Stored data
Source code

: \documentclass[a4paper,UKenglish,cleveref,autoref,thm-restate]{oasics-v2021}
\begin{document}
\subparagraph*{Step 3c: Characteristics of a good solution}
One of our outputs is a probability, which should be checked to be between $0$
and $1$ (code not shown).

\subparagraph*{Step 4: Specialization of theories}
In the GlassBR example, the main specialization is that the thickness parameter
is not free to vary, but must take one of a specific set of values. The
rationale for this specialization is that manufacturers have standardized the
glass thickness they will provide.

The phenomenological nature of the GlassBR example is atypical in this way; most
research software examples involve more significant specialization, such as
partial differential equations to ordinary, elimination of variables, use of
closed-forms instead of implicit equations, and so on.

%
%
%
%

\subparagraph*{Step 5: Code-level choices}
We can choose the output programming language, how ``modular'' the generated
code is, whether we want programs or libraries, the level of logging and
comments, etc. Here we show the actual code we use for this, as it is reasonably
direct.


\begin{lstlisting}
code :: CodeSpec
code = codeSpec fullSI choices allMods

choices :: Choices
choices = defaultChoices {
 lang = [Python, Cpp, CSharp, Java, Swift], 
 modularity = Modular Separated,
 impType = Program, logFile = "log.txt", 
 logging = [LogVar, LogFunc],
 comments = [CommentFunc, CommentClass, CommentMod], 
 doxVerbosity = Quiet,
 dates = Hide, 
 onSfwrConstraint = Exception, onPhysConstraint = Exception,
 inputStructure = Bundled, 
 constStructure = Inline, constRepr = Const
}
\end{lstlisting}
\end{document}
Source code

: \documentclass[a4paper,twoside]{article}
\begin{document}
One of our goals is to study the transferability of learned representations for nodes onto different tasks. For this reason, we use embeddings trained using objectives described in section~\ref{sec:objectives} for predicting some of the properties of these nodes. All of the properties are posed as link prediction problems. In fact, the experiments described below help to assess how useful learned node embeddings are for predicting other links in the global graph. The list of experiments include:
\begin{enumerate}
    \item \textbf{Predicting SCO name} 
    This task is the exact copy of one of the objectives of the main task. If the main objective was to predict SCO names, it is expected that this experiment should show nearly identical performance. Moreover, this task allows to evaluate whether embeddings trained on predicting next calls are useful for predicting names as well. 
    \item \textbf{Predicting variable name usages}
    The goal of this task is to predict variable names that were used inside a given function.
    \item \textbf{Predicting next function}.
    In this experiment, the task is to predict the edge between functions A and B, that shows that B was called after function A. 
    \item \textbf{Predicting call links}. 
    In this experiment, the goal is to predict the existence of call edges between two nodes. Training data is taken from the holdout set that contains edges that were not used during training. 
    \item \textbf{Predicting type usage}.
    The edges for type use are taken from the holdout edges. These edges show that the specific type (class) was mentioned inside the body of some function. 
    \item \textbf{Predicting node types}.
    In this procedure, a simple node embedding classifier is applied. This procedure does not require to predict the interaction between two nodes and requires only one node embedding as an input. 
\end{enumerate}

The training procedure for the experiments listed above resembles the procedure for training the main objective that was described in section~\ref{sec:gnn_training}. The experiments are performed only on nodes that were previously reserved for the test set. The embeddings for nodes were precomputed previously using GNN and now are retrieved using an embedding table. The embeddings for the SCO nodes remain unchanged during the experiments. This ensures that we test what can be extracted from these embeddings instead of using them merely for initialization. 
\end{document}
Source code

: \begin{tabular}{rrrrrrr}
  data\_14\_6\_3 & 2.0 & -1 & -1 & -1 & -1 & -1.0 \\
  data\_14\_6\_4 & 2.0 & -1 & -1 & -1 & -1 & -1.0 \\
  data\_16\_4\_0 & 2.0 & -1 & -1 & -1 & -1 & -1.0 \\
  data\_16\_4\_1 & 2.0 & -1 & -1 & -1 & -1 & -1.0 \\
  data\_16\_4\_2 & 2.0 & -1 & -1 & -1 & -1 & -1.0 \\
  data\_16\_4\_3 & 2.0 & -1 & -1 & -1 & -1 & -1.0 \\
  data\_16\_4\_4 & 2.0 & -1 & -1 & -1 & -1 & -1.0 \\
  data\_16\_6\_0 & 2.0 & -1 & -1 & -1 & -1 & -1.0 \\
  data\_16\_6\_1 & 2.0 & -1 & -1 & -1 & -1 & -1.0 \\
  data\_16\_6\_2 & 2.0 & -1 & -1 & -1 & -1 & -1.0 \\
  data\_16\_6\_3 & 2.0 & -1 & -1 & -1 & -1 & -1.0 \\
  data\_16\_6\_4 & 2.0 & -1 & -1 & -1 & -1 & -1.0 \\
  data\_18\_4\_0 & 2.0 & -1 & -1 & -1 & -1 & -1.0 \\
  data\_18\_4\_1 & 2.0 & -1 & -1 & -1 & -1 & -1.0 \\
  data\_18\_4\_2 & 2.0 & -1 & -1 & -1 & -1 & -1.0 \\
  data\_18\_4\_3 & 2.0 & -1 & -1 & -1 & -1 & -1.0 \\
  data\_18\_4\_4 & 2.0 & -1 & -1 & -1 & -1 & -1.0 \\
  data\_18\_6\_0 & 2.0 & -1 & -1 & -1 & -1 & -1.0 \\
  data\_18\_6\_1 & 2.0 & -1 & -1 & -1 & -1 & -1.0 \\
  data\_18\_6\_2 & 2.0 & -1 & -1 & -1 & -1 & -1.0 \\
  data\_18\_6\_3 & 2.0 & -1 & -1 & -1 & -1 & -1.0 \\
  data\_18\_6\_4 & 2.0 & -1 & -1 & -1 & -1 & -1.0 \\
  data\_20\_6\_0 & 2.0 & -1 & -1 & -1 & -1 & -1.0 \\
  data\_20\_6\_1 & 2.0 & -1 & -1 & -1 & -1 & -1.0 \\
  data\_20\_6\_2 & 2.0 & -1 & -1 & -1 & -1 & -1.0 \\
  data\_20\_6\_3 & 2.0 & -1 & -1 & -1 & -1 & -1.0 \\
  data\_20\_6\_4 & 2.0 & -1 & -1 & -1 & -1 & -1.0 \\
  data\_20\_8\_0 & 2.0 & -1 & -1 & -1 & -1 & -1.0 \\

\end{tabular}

- _Task item_
Write out the records exactly, starting at the first line and stopping after the line that contains "In the GlassBR".

- _Problem solution_
Source code

: \documentclass[a4paper,UKenglish,cleveref,autoref,thm-restate]{oasics-v2021}
\begin{document}
\subparagraph*{Step 3c: Characteristics of a good solution}
One of our outputs is a probability, which should be checked to be between $0$
and $1$ (code not shown).

\subparagraph*{Step 4: Specialization of theories}
In the GlassBR example, the main specialization is that the thickness parameter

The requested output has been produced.